WHAT YOU WILL DO: How many lines of the data contain the word "theoremstyle"? Give only that number.

EXTRACTED MATERIAL:
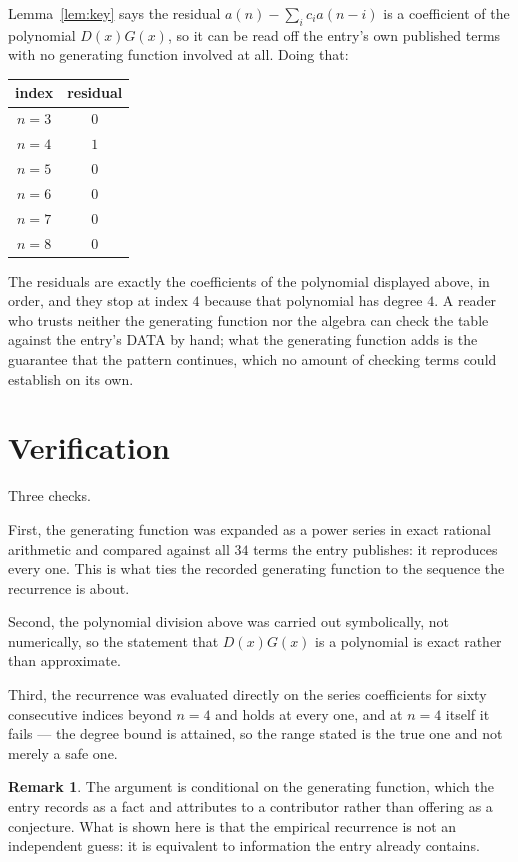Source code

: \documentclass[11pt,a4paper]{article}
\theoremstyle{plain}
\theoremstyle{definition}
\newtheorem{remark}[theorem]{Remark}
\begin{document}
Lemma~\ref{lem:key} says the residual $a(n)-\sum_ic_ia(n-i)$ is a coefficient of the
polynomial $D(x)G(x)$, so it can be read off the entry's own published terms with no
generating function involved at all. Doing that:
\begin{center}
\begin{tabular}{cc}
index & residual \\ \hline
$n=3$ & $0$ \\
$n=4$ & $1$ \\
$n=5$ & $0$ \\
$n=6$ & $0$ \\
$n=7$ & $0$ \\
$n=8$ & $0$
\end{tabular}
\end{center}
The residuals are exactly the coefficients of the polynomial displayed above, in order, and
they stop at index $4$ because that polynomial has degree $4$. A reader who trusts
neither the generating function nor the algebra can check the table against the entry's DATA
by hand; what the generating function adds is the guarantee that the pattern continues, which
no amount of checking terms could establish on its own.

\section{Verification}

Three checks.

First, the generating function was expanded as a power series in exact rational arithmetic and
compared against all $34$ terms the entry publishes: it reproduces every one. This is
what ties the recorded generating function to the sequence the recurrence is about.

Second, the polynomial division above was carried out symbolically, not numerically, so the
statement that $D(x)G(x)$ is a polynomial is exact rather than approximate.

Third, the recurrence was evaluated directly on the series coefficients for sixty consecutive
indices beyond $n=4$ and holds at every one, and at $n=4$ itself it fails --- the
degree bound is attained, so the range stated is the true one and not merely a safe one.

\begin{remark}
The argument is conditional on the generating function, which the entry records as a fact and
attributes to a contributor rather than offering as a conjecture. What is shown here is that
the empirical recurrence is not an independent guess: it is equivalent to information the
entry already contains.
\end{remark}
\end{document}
==
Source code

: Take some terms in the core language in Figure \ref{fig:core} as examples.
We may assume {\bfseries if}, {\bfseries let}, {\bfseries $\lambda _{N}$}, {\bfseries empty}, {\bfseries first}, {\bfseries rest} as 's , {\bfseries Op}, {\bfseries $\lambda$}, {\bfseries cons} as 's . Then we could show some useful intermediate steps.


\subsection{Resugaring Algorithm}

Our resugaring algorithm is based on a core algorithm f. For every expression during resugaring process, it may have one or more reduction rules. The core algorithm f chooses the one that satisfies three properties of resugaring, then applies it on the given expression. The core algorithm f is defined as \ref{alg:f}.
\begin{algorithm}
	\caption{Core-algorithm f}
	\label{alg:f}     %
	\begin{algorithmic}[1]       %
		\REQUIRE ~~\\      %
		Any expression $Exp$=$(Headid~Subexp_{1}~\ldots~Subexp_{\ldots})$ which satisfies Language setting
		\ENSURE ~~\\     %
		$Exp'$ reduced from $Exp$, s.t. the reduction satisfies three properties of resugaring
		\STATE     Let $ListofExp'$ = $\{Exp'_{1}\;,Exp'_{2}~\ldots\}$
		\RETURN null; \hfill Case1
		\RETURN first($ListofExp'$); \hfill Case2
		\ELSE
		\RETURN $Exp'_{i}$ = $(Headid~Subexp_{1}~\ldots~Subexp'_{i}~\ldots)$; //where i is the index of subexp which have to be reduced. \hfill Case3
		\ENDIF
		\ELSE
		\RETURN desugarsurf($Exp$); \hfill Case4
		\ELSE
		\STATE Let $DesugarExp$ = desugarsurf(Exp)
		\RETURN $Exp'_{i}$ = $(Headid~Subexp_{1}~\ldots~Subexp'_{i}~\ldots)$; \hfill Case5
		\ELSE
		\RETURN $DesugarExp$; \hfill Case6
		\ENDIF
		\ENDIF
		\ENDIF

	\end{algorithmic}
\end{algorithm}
* * *
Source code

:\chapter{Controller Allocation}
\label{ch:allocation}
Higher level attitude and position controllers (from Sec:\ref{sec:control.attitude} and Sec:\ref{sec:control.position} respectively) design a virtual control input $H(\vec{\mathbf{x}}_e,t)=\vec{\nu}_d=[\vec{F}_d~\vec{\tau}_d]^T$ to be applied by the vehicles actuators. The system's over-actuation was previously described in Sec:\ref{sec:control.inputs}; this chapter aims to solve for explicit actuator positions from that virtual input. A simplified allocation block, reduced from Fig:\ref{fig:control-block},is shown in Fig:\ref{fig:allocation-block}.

TASK SOLUTION: 2